К примеру, вполне справедливо выявляя и объясняя концептуальные узлы «последних времен», В. Н. Рудаков упускает из вида подмеченную А. В. Лаушкиным в пространном «Сказании о Михаиле Черниговском» концепцию «плена»19. Вполне справедливо А. В. Лаушкин подчеркивает, что «семена, посеянные книжниками второй половины XIII в., взошли уже в начале XIV столетия, когда автор Повести о Михаиле Тверском… устами трех отроков сравнил ордынского хана с Навуходоносором»20.

Однако здесь особо хотелось бы подчеркнуть, что напрямую зависимость Руси от Орды автор Повести о Михаиле Тверском сравнивает с «Вавилонским пленом» лишь после того, как указывает на приход к власти в Джучиевом Улусе хана Узбека, принявшего ислам в качестве государственной религии: «И виде Бог мерьскую веру срацинскую, и оттоле начаша не щадити рода крестьяньска яко же бо о таковых рекоша царские дети, в плену в Вавилоне сущии…»21 Показательно, что факт принятия ханом Узбека ислама как государственной религии Орды и мотив «Вавилонского плена» поставлен в памятнике в прямую зависимость22.

Рассматривая Поучения Серапиона Владимирского и «Повести о Михаиле Черниговском», В. Н. Рудаков упускает из вида другие свидетельства о русско-ордынских отношениях последней трети XIII в.

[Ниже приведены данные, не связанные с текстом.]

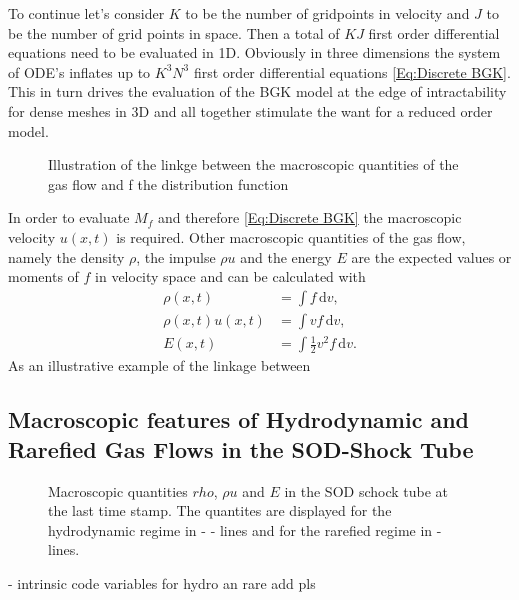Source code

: \documentclass[12pt, a4paper]{article}
\begin{document}
To continue let's consider \(K\) to be the number of gridpoints in velocity and \(J\) to be the number of grid points in space. Then a total of \(KJ\) first order differential equations need to be evaluated in 1D. Obviously in three dimensions the system of ODE's inflates up to \(K^3N^3\) first order differential equations \cref{Eq:Discrete BGK}. This in turn drives the evaluation of the BGK model at the edge of intractability for dense meshes in 3D and all together stimulate the want for a reduced order model.\\
\begin{figure}
	\begin{center}
		\scalebox{.9}{}
	\end{center}
	\caption{Illustration of the linkge between the macroscopic quantities of the gas flow and f the distribution function}
\end{figure}
In order to evaluate \(M_f\) and therefore \cref{Eq:Discrete BGK} the macroscopic velocity \(u(x,t)\) is required. Other macroscopic quantities of the gas flow, namely  the density \(\rho\), the impulse \(\rho u\) and the energy \(E\) are the expected values or moments of \(f\) in velocity space and can be calculated with 
\begin{align}
	\rho(x,t) &= \int\! f \,\mathrm{d}v \mathrm{,} 
	\\
	\rho(x,t) u(x,t) &= \int\! v f \,\mathrm{d}v \mathrm{,}
	\\
	E(x,t) &= \int\! \frac{1}{2}v^2 f  \,\mathrm{d}v \mathrm{.}
\end{align}
As an illustrative example of the linkage between 
\subsection{Macroscopic features of Hydrodynamic and Rarefied Gas Flows in the SOD-Shock Tube} \label{FeaturesSOD}
\begin{figure}[!htbp]
	
	\caption{Macroscopic quantities \(rho\), \(\rho u\) and \(E\) in the SOD schock tube at the last time stamp. The quantites are displayed for the hydrodynamic regime in - - lines and for the rarefied regime in - lines.}
\end{figure}
- intrinsic code variables for hydro an rare add pls
\end{document}
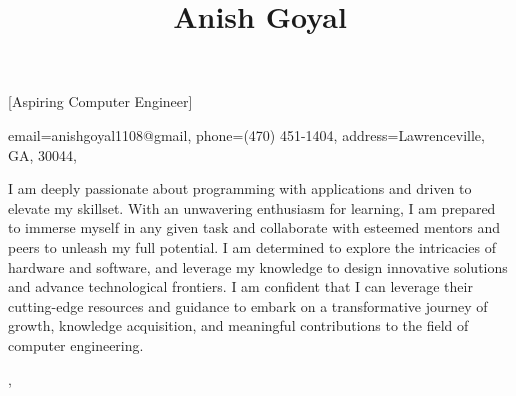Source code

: \documentclass[sidebar-width=2.25in, primary=slate]{clean-resume}
\begin{document}
  \begin{sidebar}
    
    \title{Anish Goyal}[Aspiring Computer Engineer]
    
    
    \contact
    {
      email={anishgoyal1108@gmail},
      phone=(470) 451-1404,
      address={Lawrenceville, GA, 30044},
    }
    
    
    I am deeply passionate about programming with applications and driven to elevate my skillset. With an unwavering enthusiasm for learning, I am prepared to immerse myself in any given task and collaborate with esteemed mentors and peers to unleash my full potential. I am determined to explore the intricacies of hardware and software, and leverage my knowledge to design innovative solutions and advance technological frontiers. I am confident that I can leverage their cutting-edge resources and guidance to embark on a transformative journey of growth, knowledge acquisition, and meaningful contributions to the field of computer engineering. 
  \end{sidebar}%
  \sep%
\end{document}
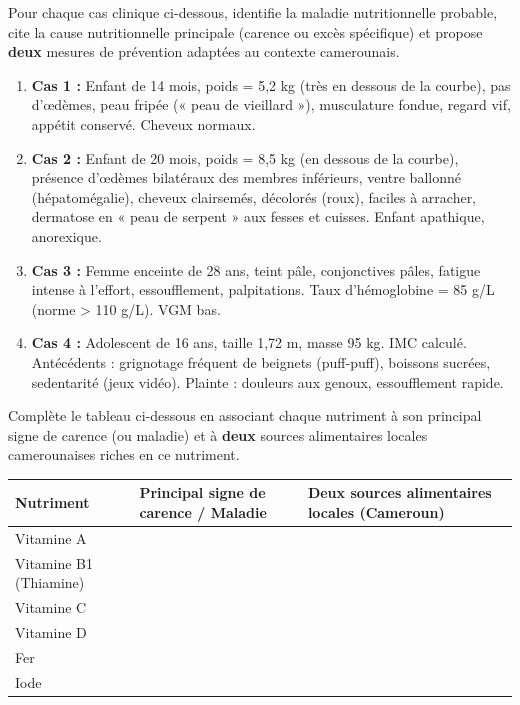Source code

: \documentclass[11pt]{article}
\begin{document}
\begin{exercice}
Pour chaque cas clinique ci-dessous, identifie la maladie nutritionnelle probable, cite la cause nutritionnelle principale (carence ou excès spécifique) et propose \textbf{deux} mesures de prévention adaptées au contexte camerounais.
\begin{enumerate}
    \item \textbf{Cas 1 :} Enfant de 14 mois, poids = 5,2 kg (très en dessous de la courbe), pas d'œdèmes, peau fripée (« peau de vieillard »), musculature fondue, regard vif, appétit conservé. Cheveux normaux.
    \item \textbf{Cas 2 :} Enfant de 20 mois, poids = 8,5 kg (en dessous de la courbe), présence d'œdèmes bilatéraux des membres inférieurs, ventre ballonné (hépatomégalie), cheveux clairsemés, décolorés (roux), faciles à arracher, dermatose en « peau de serpent » aux fesses et cuisses. Enfant apathique, anorexique.
    \item \textbf{Cas 3 :} Femme enceinte de 28 ans, teint pâle, conjonctives pâles, fatigue intense à l'effort, essoufflement, palpitations. Taux d'hémoglobine = 85 g/L (norme > 110 g/L). VGM bas.
    \item \textbf{Cas 4 :} Adolescent de 16 ans, taille 1,72 m, masse 95 kg. IMC calculé. Antécédents : grignotage fréquent de beignets (puff-puff), boissons sucrées, sedentarité (jeux vidéo). Plainte : douleurs aux genoux, essoufflement rapide.
\end{enumerate}
\end{exercice}

\begin{exercice}
Complète le tableau ci-dessous en associant chaque nutriment à son principal signe de carence (ou maladie) et à \textbf{deux} sources alimentaires locales camerounaises riches en ce nutriment.
\begin{center}
\begin{tabularx}{\linewidth}{|l|X|X|}\hline
\textbf{Nutriment} & \textbf{Principal signe de carence / Maladie} & \textbf{Deux sources alimentaires locales (Cameroun)} \\ \hline
Vitamine A & & \\ \hline
Vitamine B1 (Thiamine) & & \\ \hline
Vitamine C & & \\ \hline
Vitamine D & & \\ \hline
Fer & & \\ \hline
Iode & & \\ \hline
\end{tabularx}
\end{center}
\end{exercice}
\end{document}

Так, весьма показательными в плане выявления и изменения оценочных характеристик являются рассказы Лаврентьевской летописи и летописца Владимира Васильковича.Именно в них ясно просматриваются следы аксиологического переосмысления событий происходящего между русскими княжествами и Ордой23.

Таким образом, сосредоточив свое внимание на ярких публицистических произведениях разного времени, В. Н. Рудаков упустил из вида более краткие, но от этого не менее значимые свидетельства, которые демонстрируют поиски русскими книжниками ценностных соответствий отношениям Руси и Орды. Не отмечен автором и определенный смысловой рубеж — формирование концепции «татарского плена», равнозначного сакральному/библейскому «плену Вавилонскому». Для последующего периода, вплоть до времени после Куликовской битвы, данный мотив становится определяющим в описаниях событий русско-ордынских отношений. К примеру, для «Повести о Шевкале» Н. С. Борисов отметил: «описывая ханский гнев, русские летописцы использовали образы, заимствованные из… книги пророка Даниила (посвященной Вавилонскому плену. — Ю. С.). Правитель Орды и царь Навуходоносор сливались в одно политическое целое»24.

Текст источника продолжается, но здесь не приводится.